# Bicycling assignment



## ygil707 (Jan 28, 2012)

Hi everyone. I will be going bicycling tomorrow with my husband and I need some photography ideas. I have a canon 60d with a 18-135mm lens . Itl be a long trail...                Thanks!!!


----------



## Destin (Jan 28, 2012)

Slightly late for this advice now, but they make mounts to hook a camera onto your handlebars. You could then point it back towards yourself and shoot video of yourself riding. Or point it forward and follow your husband while he rides.

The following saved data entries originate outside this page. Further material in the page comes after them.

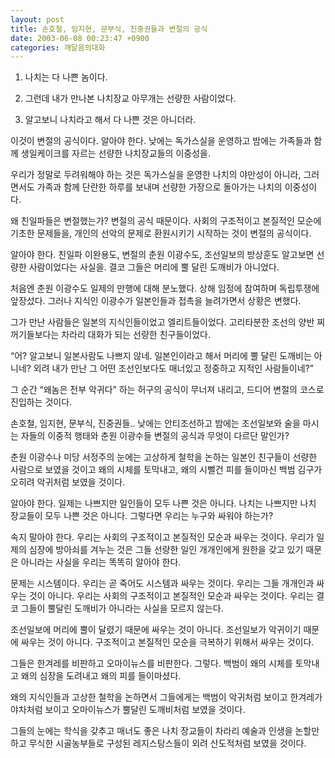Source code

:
```yaml
---
layout: post
title: 손호철, 임지현, 문부식, 진중권들과 변절의 공식
date: 2003-06-08 00:23:47 +0900
categories: 깨달음의대화
---
```

1) 나치는 다 나쁜 놈이다.
  
2) 그런데 내가 만나본 나치장교 아무개는 선량한 사람이었다.
  
3) 알고보니 나치라고 해서 다 나쁜 것은 아니더라.
  

  
이것이 변절의 공식이다. 알아야 한다. 낮에는 독가스실을 운영하고 밤에는 가족들과 함께 생일케이크를 자르는 선량한 나치장교들의 이중성을.
  

  
우리가 정말로 두려워해야 하는 것은 독가스실을 운영한 나치의 야만성이 아니라, 그러면서도 가족과 함께 단란한 하루를 보내며 선량한 가장으로 돌아가는 나치의 이중성이다.
  

  
왜 친일파들은 변절했는가? 변절의 공식 때문이다. 사회의 구조적이고 본질적인 모순에 기초한 문제들을, 개인의 선악의 문제로 환원시키기 시작하는 것이 변절의 공식이다.
  

  
알아야 한다. 친일파 이완용도, 변절의 춘원 이광수도, 조선일보의 방상훈도 알고보면 선량한 사람이었다는 사실을. 결코 그들은 머리에 뿔 달린 도깨비가 아니었다.
  

  
처음엔 춘원 이광수도 일제의 만행에 대해 분노했다. 상해 임정에 참여하며 독립투쟁에 앞장섰다. 그러나 지식인 이광수가 일본인들과 접촉을 늘려가면서 상황은 변했다.
  

  
그가 만난 사람들은 일본의 지식인들이었고 엘리트들이었다. 고리타분한 조선의 양반 찌꺼기들보다는 차라리 대화가 되는 선량한 친구들이었다.
  

  
“어? 알고보니 일본사람도 나쁘지 않네. 일본인이라고 해서 머리에 뿔 달린 도깨비는 아니네? 외려 내가 만난 그 어떤 조선인보다도 매너있고 정중하고 지적인 사람들이네?”
  

  
그 순간 “왜놈은 전부 악귀다” 하는 허구의 공식이 무너져 내리고, 드디어 변절의 코스로 진입하는 것이다.
  

  
손호철, 임지현, 문부식, 진중권들.. 낮에는 안티조선하고 밤에는 조선일보와 술을 마시는 자들의 이중적 행태와 춘원 이광수들 변절의 공식과 무엇이 다르단 말인가?
  

  
춘원 이광수나 미당 서정주의 눈에는 고상하게 철학을 논하는 일본인 친구들이 선량한 사람으로 보였을 것이고 왜의 시체를 토막내고, 왜의 시뻘건 피를 들이마신 백범 김구가 오히려 악귀처럼 보였을 것이다.
  

  
알아야 한다. 일제는 나쁘지만 일인들이 모두 나쁜 것은 아니다. 나치는 나쁘지만 나치 장교들이 모두 나쁜 것은 아니다. 그렇다면 우리는 누구와 싸워야 하는가?
  

  
속지 말아야 한다. 우리는 사회의 구조적이고 본질적인 모순과 싸우는 것이다. 우리가 일제의 심장에 방아쇠를 겨누는 것은 그들 선량한 일인 개개인에게 원한을 갖고 있기 때문은 아니라는 사실을 우리는 똑똑히 알아야 한다.
  

  
문제는 시스템이다. 우리는 곧 죽어도 시스템과 싸우는 것이다. 우리는 그들 개개인과 싸우는 것이 아니다. 우리는 사회의 구조적이고 본질적인 모순과 싸우는 것이다. 우리는 결코 그들이 뿔달린 도깨비가 아니라는 사실을 모르지 않는다.
  

  
조선일보에 머리에 뿔이 달렸기 때문에 싸우는 것이 아니다. 조선일보가 악귀이기 때문에 싸우는 것이 아니다. 구조적이고 본질적인 모순을 극복하기 위해서 싸우는 것이다.
  

  
그들은 한겨레를 비판하고 오마이뉴스를 비판한다. 그렇다. 백범이 왜의 시체를 토막내고 왜의 심장을 도려내고 왜의 피를 들이마셨다.
  

  
왜의 지식인들과 고상한 철학을 논하면서 그들에게는 백범이 악귀처럼 보이고 한겨레가 야차처럼 보이고 오마이뉴스가 뿔달린 도깨비처럼 보였을 것이다.
  

  
그들의 눈에는 학식을 갖추고 매너도 좋은 나치 장교들이 차라리 예술과 인생을 논할만하고 무식한 시골농부들로 구성된 레지스탕스들이 외려 산도적처럼 보였을 것이다.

Or photos via a time lapse timer. 

Don't try this if you'll be mountain biking on rough trails, it may not end well for the camera.


----------



## ygil707 (Jan 28, 2012)

Thanks!!! Yea it might be too late for this trip but for future ones no, me and my husband like to hike and bike a lot.  .


----------



## woodyracing (Jan 29, 2012)

for on-bike shots, gopro is where it's at.  You can get some surprisingly good shots from that thing and definitely ones you could never get with a real camera


----------



## bhop (Feb 3, 2012)

When I ride, I just carry my Olympus XA in my pants or jersey pocket.


----------



## Dikkie (Mar 2, 2012)

Carry some heavy tripod with you on the bike


----------



## DiskoJoe (Mar 2, 2012)

Action shot of your husband getting some air


----------